- Directions
Start at the line below containing "Code Quality Checker" and stop at the line containing "in your project's". Repeat every line of that stretch exactly, and nothing outside it.

[Saved entries]
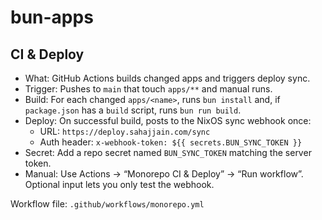 # bun-apps

## CI & Deploy

- What: GitHub Actions builds changed apps and triggers deploy sync.
- Trigger: Pushes to `main` that touch `apps/**` and manual runs.
- Build: For each changed `apps/<name>`, runs `bun install` and, if `package.json` has a `build` script, runs `bun run build`.
- Deploy: On successful build, posts to the NixOS sync webhook once:
  - URL: `https://deploy.sahajjain.com/sync`
  - Auth header: `x-webhook-token: ${{ secrets.BUN_SYNC_TOKEN }}`
- Secret: Add a repo secret named `BUN_SYNC_TOKEN` matching the server token.
- Manual: Use Actions → “Monorepo CI & Deploy” → “Run workflow”. Optional input lets you only test the webhook.

Workflow file: `.github/workflows/monorepo.yml`
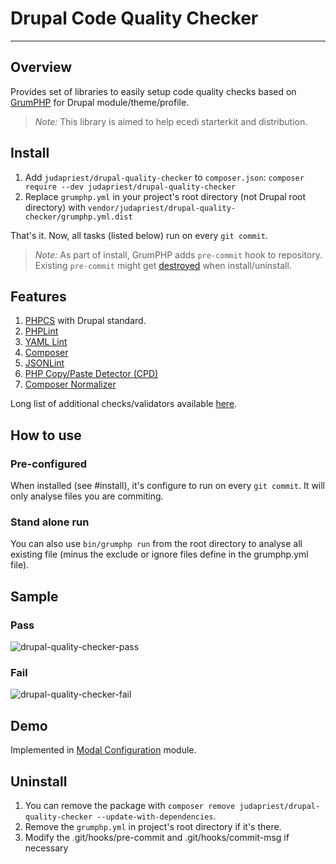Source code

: # Drupal Code Quality Checker
---

## Overview

Provides set of libraries to easily setup code quality checks based on [GrumPHP](https://github.com/phpro/grumphp) for Drupal module/theme/profile.

>*Note:* This library is aimed to help ecedi starterkit and distribution.


## Install

1. Add `judapriest/drupal-quality-checker` to `composer.json`: `composer require --dev judapriest/drupal-quality-checker`
2. Replace `grumphp.yml` in your project's root directory (not Drupal root directory) with `vendor/judapriest/drupal-quality-checker/grumphp.yml.dist`

That's it. Now, all tasks (listed below) run on every `git commit`.

>*Note:* As part of install, GrumPHP adds `pre-commit` hook to repository. Existing `pre-commit` might get [destroyed](https://github.com/phpro/grumphp/issues/416) when install/uninstall.

## Features

1. [PHPCS](https://github.com/squizlabs/PHP_CodeSniffer) with Drupal standard.
2. [PHPLint](http://www.icosaedro.it/phplint/)
3. [YAML Lint](http://www.yamllint.com/)
4. [Composer](https://github.com/composer/composer)
5. [JSONLint](https://jsonlint.com/)
6. [PHP Copy/Paste Detector (CPD)](https://github.com/sebastianbergmann/phpcpd)
7. [Composer Normalizer](https://packagist.org/packages/ergebnis/composer-normalize)


Long list of additional checks/validators available [here](https://github.com/phpro/grumphp/blob/master/doc/tasks.md#tasks-1).

## How to use

### Pre-configured
When installed (see #install), it's configure to run on every `git commit`. It will only analyse files you are commiting. 

### Stand alone run
You can also use `bin/grumphp run` from the root directory to analyse all existing file (minus the exclude or ignore files define in the grumphp.yml file).

## Sample

### Pass
![drupal-quality-checker-pass](https://user-images.githubusercontent.com/1220029/33808392-62b90710-dddd-11e7-9d0e-08f82e6e85b1.png)

### Fail
![drupal-quality-checker-fail](https://user-images.githubusercontent.com/1220029/33808391-62a4daec-dddd-11e7-8cf5-9c6b37f89893.png)


## Demo
Implemented in [Modal Configuration](https://github.com/vijaycs85/modal_config) module.

## Uninstall
1. You can remove the package with `composer remove judapriest/drupal-quality-checker --update-with-dependencies`.
2. Remove the `grumphp.yml` in project's root directory if it's there.
3. Modify the .git/hooks/pre-commit and .git/hooks/commit-msg if necessary
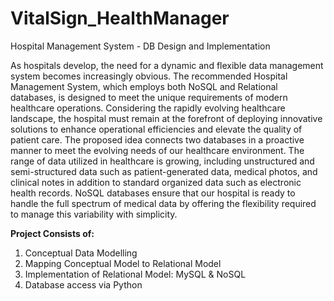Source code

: # VitalSign_HealthManager
Hospital Management System - DB Design and Implementation

As hospitals develop, the need for a dynamic and flexible data management system becomes increasingly obvious. The recommended Hospital Management System, which employs both NoSQL and Relational databases, is designed to meet the unique requirements of modern healthcare operations. Considering the rapidly evolving healthcare landscape, the hospital must remain at the forefront of deploying innovative solutions to enhance operational efficiencies and elevate the quality of patient care. The proposed idea connects two databases in a proactive manner to meet the evolving needs of our healthcare environment. The range of data utilized in healthcare is growing, including unstructured and semi-structured data such as patient-generated data, medical photos, and clinical notes in addition to standard organized data such as electronic health records. NoSQL databases ensure that our hospital is ready to handle the full spectrum of medical data by offering the flexibility required to manage this variability with simplicity. 

**Project Consists of:**
1) Conceptual Data Modelling 
2) Mapping Conceptual Model to Relational Model 
3) Implementation of Relational Model: MySQL & NoSQL
4) Database access via Python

- Solution to the problem
: # Drupal Code Quality Checker
---

## Overview

Provides set of libraries to easily setup code quality checks based on [GrumPHP](https://github.com/phpro/grumphp) for Drupal module/theme/profile.

>*Note:* This library is aimed to help ecedi starterkit and distribution.


## Install

1. Add `judapriest/drupal-quality-checker` to `composer.json`: `composer require --dev judapriest/drupal-quality-checker`
2. Replace `grumphp.yml` in your project's root directory (not Drupal root directory) with `vendor/judapriest/drupal-quality-checker/grumphp.yml.dist`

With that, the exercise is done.